--- Material for this exercise Enclosed Below ---

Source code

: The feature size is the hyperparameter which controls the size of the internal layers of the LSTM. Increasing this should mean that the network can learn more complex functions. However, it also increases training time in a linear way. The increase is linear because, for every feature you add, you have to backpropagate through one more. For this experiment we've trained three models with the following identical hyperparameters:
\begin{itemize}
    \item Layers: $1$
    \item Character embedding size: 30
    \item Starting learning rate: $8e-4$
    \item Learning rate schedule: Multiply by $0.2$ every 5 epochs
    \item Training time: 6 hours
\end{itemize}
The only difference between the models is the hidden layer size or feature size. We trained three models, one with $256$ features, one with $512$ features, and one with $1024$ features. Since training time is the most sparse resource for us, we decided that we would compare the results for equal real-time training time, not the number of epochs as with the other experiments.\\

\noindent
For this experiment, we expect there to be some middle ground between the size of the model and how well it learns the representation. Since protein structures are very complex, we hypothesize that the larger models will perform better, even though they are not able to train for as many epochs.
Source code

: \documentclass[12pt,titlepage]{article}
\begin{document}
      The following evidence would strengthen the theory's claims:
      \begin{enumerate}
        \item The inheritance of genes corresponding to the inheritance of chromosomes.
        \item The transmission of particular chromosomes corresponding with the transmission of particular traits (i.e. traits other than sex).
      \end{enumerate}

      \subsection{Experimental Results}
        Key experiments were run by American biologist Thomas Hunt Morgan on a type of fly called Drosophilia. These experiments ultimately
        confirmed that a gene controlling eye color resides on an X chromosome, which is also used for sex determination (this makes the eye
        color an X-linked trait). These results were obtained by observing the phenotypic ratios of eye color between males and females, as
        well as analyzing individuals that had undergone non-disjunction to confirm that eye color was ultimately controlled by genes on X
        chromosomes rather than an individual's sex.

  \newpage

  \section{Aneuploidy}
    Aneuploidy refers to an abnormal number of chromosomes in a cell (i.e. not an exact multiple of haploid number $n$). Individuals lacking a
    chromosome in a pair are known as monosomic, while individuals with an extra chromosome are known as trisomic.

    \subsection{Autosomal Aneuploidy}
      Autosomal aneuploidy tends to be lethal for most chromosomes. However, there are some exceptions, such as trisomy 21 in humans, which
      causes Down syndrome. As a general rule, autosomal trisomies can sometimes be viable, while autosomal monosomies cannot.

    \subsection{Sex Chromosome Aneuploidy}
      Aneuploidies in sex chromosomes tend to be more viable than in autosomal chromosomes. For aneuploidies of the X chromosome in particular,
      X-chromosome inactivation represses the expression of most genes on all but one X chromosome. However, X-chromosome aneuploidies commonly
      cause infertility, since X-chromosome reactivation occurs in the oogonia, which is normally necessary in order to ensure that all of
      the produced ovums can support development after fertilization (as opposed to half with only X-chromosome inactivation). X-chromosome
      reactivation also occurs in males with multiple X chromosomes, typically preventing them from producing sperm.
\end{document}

--- End of Enclosed Material for this exercise ---

# Work order
Here the job is to transcribe the lines from the first line of the data through the line containing "inheritance of chromosomes.", inclusive, exactly and with nothing else.

# Solution for this exercise
Source code

: The feature size is the hyperparameter which controls the size of the internal layers of the LSTM. Increasing this should mean that the network can learn more complex functions. However, it also increases training time in a linear way. The increase is linear because, for every feature you add, you have to backpropagate through one more. For this experiment we've trained three models with the following identical hyperparameters:
\begin{itemize}
    \item Layers: $1$
    \item Character embedding size: 30
    \item Starting learning rate: $8e-4$
    \item Learning rate schedule: Multiply by $0.2$ every 5 epochs
    \item Training time: 6 hours
\end{itemize}
The only difference between the models is the hidden layer size or feature size. We trained three models, one with $256$ features, one with $512$ features, and one with $1024$ features. Since training time is the most sparse resource for us, we decided that we would compare the results for equal real-time training time, not the number of epochs as with the other experiments.\\

\noindent
For this experiment, we expect there to be some middle ground between the size of the model and how well it learns the representation. Since protein structures are very complex, we hypothesize that the larger models will perform better, even though they are not able to train for as many epochs.
Source code

: \documentclass[12pt,titlepage]{article}
\begin{document}
      The following evidence would strengthen the theory's claims:
      \begin{enumerate}
        \item The inheritance of genes corresponding to the inheritance of chromosomes.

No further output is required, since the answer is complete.